As for our own experts are concerned no steps have been taken to stop aircraft bringing in people from China or other countries affected by the virus. No checks of arrivals has been done to see if they were carries of the virus. MPs decided to self isolate at home and getting an additional £10.000 in expenses on top of their £80,000 plus salary. The Peers are now saying they should get their expenses regardless that they are sitting at home. The tax free allowance is £323 per day tax free. Many of these peers are on big pensions from their employment before entering the Lords. So, the phrase we are all in this together doesn't quite ring true.  >:(   

Jediboy

Is it fair to say that the phrase 'We're all in this together' is open to interpretation?

Financially we are clearly not all in this together. Not by a long way.

But in terms of fighting this awful virus then perhaps we are.

I did hear a theory that as the virus as ready here checks airports were now pointless. I don't know but could be a valid point??

Just my thoughts.
May the Force be with you.

Chris

anglefire

I don't know about the peers, but the £10k Mp expenses is not a hand out - it is as it suggest an extra 10K for additional expense for the Mp's staff working at home - many don't need it and aren't spending it.

China? WHO? a lot of questions to ask, but I'm not sure now is the right time to properly ask them.

Yes the theory is that once its in the country then any new cases brought in by travellers is small beer. I'm not sure, but it has given ammo to the press if nothing else.

As for the data modelling - I appreciate that you are/were a data analyst Hinfrance but I can't believe they have simply bashed in a couple of numbers- I have got a link to the modelling code, and you can see in the last week or so, that they have added an extra R0 value is as they now think its higher than the 2.5 and over 3. I'm not sure if that is good or bad.

To be honest, the media in my view is the biggest failure in all of this. They have done nothing but ask impossible to answer questions - repeatedly - then complain when they aren't answered.

I'm pretty sure the Government reply to the Sunday Times article yesterday (And replied to the same day) is pretty much unprecedented.

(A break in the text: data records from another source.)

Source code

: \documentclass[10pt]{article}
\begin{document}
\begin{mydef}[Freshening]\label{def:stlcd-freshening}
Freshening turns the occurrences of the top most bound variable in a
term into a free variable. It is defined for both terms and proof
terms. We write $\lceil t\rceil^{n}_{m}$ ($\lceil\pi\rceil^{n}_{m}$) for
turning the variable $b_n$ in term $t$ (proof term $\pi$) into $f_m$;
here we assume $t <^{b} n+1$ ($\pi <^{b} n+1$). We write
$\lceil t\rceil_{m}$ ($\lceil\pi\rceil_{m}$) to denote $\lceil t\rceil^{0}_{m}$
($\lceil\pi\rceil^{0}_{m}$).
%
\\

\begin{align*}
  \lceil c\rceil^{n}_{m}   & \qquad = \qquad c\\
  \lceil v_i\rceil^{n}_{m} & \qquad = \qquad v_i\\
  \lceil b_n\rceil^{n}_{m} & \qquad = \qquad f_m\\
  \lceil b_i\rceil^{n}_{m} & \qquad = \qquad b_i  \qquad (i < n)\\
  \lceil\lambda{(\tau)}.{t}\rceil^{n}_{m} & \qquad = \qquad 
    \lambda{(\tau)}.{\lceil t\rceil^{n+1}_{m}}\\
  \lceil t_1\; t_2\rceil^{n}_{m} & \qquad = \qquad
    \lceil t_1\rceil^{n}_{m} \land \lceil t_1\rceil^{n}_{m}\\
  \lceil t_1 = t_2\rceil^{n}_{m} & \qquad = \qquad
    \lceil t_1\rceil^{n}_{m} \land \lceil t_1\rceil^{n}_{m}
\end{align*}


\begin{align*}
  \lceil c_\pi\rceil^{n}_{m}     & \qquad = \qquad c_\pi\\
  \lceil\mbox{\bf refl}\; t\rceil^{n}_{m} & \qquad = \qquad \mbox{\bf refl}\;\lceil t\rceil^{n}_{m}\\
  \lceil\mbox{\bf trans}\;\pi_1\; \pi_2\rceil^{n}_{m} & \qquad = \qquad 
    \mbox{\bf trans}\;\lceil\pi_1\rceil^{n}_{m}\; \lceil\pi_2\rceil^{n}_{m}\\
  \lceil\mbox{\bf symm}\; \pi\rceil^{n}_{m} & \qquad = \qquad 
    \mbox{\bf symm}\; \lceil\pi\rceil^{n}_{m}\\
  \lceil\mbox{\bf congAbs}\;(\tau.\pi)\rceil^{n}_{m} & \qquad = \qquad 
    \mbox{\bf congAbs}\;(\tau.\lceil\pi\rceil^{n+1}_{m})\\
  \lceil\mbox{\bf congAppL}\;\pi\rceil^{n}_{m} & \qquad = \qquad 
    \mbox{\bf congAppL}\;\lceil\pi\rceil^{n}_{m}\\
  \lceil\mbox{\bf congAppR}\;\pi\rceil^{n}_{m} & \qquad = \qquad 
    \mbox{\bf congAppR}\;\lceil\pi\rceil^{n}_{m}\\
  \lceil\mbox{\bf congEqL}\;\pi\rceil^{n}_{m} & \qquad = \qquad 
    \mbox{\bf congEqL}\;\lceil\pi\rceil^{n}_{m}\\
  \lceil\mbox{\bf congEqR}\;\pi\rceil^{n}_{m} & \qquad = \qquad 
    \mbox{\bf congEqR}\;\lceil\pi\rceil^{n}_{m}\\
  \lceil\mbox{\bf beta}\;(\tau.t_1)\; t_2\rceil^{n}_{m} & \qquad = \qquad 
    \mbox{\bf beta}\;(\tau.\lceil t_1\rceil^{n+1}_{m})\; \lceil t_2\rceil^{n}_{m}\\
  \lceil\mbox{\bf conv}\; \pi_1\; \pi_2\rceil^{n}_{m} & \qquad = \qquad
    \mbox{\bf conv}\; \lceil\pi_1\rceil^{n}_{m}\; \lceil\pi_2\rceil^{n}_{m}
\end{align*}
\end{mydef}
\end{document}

I've not read all of it (Nor the ST article), but it does seem to go through each point.
----------------------------------
Mark
* A HISTORY OF THE UNIVERSE - THE SHORT STORY* 'Hydrogen is a light, odourless gas, which, given enough time, turns into people.'

CPS Gold Member
My Website

Current Bodies:
Canon 1Dx
Canon R3
Canon R5

Sold Bodies:
Canon 350D
Canon 1DMk3
Canon 5D
Canon 1Dx Mk3

Hinfrance

Bang on about the MSM Mark - especially in the US and the UK where they have been relentlessly stirring.

Re the models - I'm sure you will appreciate that even one error in a variable will render the output questionable.

Here's the rub - in order to be useful any model has to be fairly complex, but such a model cannot realistically be built on so many indefinable variables. Personally I would not like to be in the hot seat trying to build a covid 19 model.

Sometimes, of course, an educated guess is far better than any amount of maths :) Actually, make that a lot of the time.

We are now in week 6 of our lockdown and it has been 5 weeks since I could get any granary bread.  >:(

Howard  My CC Gallery
My Flickr
The theory seems to be that as long as a man is a failure he is one of God's children, but that as soon as he succeeds he is taken over by the Devil. H.L Mencken.